__Task__. Within the entries below, the lines from the one with "## Features" through the one with "# Conclusion" are to be set down exactly, both ends kept.

Dataset entries:
__________

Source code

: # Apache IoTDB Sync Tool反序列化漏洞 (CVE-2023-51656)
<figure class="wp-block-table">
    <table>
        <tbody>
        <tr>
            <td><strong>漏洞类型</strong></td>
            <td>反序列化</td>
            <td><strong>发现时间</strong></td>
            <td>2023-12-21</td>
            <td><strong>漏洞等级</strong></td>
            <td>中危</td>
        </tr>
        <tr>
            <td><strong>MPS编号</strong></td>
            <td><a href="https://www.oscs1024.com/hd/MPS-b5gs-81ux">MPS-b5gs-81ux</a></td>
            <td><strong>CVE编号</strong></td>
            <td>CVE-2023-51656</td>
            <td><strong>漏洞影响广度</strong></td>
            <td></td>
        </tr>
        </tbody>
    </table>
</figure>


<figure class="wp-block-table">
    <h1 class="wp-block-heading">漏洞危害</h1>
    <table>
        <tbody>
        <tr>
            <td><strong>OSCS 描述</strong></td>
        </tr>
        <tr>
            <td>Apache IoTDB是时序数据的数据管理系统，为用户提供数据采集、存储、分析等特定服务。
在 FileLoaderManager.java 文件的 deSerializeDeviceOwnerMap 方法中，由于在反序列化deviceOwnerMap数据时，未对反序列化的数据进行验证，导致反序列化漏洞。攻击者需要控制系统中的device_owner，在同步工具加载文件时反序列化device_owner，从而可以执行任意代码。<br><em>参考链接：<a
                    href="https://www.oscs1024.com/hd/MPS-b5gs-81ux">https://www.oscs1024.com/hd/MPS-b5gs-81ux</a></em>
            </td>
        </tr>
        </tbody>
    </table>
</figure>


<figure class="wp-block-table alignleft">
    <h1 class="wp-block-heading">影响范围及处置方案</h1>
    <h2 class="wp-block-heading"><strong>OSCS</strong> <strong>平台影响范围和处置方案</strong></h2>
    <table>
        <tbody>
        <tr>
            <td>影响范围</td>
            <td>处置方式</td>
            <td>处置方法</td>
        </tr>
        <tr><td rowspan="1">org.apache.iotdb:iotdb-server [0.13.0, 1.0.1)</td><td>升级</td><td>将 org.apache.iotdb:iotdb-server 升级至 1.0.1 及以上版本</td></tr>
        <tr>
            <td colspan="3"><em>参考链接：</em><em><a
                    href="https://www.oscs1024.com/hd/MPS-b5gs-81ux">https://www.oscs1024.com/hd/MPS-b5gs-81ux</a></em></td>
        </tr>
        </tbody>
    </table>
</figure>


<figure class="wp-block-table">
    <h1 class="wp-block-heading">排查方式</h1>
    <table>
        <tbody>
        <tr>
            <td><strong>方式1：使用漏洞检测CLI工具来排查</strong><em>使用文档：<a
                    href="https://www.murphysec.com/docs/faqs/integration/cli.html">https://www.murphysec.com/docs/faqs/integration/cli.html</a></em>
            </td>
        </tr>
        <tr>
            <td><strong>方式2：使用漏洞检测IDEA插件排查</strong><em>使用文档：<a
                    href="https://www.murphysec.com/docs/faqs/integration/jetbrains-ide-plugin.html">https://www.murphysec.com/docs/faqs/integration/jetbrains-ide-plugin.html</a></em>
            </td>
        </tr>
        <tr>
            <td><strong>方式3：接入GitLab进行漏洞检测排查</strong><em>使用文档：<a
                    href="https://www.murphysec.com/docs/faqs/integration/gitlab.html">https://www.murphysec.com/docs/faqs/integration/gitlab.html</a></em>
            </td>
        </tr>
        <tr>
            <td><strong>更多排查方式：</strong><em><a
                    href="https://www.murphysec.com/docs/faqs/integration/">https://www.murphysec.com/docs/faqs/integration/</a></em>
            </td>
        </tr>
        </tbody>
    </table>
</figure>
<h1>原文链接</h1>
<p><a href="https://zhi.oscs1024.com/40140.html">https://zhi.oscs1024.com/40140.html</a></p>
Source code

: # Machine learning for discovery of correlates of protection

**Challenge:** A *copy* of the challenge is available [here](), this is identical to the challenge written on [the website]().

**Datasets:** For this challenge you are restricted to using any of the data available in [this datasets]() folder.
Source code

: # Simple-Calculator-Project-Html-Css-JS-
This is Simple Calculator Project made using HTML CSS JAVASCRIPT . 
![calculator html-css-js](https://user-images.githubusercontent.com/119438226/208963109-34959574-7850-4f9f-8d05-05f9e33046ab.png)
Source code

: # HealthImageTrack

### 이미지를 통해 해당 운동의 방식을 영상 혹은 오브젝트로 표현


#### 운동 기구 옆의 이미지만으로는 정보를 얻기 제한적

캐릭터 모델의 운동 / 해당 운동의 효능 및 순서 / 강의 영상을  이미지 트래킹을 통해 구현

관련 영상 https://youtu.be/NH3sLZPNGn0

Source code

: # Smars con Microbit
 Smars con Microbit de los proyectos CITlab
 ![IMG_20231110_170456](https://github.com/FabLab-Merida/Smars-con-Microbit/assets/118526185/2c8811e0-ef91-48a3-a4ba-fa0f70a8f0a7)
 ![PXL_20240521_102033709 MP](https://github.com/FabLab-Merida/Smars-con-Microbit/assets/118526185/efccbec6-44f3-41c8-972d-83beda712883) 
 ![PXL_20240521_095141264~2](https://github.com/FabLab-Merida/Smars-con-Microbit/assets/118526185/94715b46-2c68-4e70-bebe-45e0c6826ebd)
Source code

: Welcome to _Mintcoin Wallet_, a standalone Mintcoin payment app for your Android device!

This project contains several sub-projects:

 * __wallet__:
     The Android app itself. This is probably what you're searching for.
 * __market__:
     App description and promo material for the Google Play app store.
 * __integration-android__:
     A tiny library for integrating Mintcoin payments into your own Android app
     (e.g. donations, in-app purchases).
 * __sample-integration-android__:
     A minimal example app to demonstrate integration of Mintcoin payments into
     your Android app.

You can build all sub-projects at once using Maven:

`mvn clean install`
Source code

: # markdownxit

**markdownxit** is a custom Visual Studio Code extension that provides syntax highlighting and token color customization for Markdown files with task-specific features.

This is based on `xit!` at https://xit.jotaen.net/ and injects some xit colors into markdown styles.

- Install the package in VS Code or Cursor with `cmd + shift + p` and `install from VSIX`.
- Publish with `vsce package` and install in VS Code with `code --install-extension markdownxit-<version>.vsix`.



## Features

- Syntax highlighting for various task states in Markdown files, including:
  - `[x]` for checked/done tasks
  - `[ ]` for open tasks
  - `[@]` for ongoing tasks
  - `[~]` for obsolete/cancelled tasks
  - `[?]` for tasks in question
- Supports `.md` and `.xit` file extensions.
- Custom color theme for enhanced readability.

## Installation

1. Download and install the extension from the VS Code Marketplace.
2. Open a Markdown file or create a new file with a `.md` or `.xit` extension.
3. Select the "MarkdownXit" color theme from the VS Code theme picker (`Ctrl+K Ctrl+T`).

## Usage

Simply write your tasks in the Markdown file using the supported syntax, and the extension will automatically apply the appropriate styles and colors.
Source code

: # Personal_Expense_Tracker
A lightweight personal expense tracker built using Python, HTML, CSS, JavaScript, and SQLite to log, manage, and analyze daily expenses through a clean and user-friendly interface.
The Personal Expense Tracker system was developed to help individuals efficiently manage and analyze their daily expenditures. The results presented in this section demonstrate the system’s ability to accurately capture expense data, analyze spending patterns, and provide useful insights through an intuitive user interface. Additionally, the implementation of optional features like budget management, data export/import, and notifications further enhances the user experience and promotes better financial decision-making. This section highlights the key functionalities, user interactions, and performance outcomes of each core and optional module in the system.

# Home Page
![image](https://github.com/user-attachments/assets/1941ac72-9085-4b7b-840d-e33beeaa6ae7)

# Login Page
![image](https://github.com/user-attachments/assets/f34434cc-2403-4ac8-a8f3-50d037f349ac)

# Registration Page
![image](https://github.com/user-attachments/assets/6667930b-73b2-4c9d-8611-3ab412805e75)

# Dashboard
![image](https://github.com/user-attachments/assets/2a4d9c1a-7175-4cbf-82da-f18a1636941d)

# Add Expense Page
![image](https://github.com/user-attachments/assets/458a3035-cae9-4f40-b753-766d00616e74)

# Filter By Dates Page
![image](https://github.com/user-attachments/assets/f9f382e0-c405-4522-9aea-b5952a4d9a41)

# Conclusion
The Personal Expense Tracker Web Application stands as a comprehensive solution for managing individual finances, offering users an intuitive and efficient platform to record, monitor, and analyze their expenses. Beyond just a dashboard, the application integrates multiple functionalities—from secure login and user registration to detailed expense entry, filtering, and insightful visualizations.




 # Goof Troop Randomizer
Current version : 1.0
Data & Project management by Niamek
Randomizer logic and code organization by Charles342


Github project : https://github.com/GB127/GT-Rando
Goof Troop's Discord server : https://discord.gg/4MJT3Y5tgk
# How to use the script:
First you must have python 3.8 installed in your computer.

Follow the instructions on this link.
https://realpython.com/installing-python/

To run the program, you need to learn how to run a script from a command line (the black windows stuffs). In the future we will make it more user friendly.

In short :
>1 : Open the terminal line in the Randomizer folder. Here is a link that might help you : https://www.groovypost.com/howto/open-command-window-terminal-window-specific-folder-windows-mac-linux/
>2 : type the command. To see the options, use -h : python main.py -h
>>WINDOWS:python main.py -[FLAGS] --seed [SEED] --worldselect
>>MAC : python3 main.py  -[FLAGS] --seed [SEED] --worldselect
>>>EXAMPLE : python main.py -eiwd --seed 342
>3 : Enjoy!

__________

__Response below__.
## Features

- Syntax highlighting for various task states in Markdown files, including:
  - `[x]` for checked/done tasks
  - `[ ]` for open tasks
  - `[@]` for ongoing tasks
  - `[~]` for obsolete/cancelled tasks
  - `[?]` for tasks in question
- Supports `.md` and `.xit` file extensions.
- Custom color theme for enhanced readability.

## Installation

1. Download and install the extension from the VS Code Marketplace.
2. Open a Markdown file or create a new file with a `.md` or `.xit` extension.
3. Select the "MarkdownXit" color theme from the VS Code theme picker (`Ctrl+K Ctrl+T`).

## Usage

Simply write your tasks in the Markdown file using the supported syntax, and the extension will automatically apply the appropriate styles and colors.
Source code

: # Personal_Expense_Tracker
A lightweight personal expense tracker built using Python, HTML, CSS, JavaScript, and SQLite to log, manage, and analyze daily expenses through a clean and user-friendly interface.
The Personal Expense Tracker system was developed to help individuals efficiently manage and analyze their daily expenditures. The results presented in this section demonstrate the system’s ability to accurately capture expense data, analyze spending patterns, and provide useful insights through an intuitive user interface. Additionally, the implementation of optional features like budget management, data export/import, and notifications further enhances the user experience and promotes better financial decision-making. This section highlights the key functionalities, user interactions, and performance outcomes of each core and optional module in the system.

# Home Page
![image](https://github.com/user-attachments/assets/1941ac72-9085-4b7b-840d-e33beeaa6ae7)

# Login Page
![image](https://github.com/user-attachments/assets/f34434cc-2403-4ac8-a8f3-50d037f349ac)

# Registration Page
![image](https://github.com/user-attachments/assets/6667930b-73b2-4c9d-8611-3ab412805e75)

# Dashboard
![image](https://github.com/user-attachments/assets/2a4d9c1a-7175-4cbf-82da-f18a1636941d)

# Add Expense Page
![image](https://github.com/user-attachments/assets/458a3035-cae9-4f40-b753-766d00616e74)

# Filter By Dates Page
![image](https://github.com/user-attachments/assets/f9f382e0-c405-4522-9aea-b5952a4d9a41)

# Conclusion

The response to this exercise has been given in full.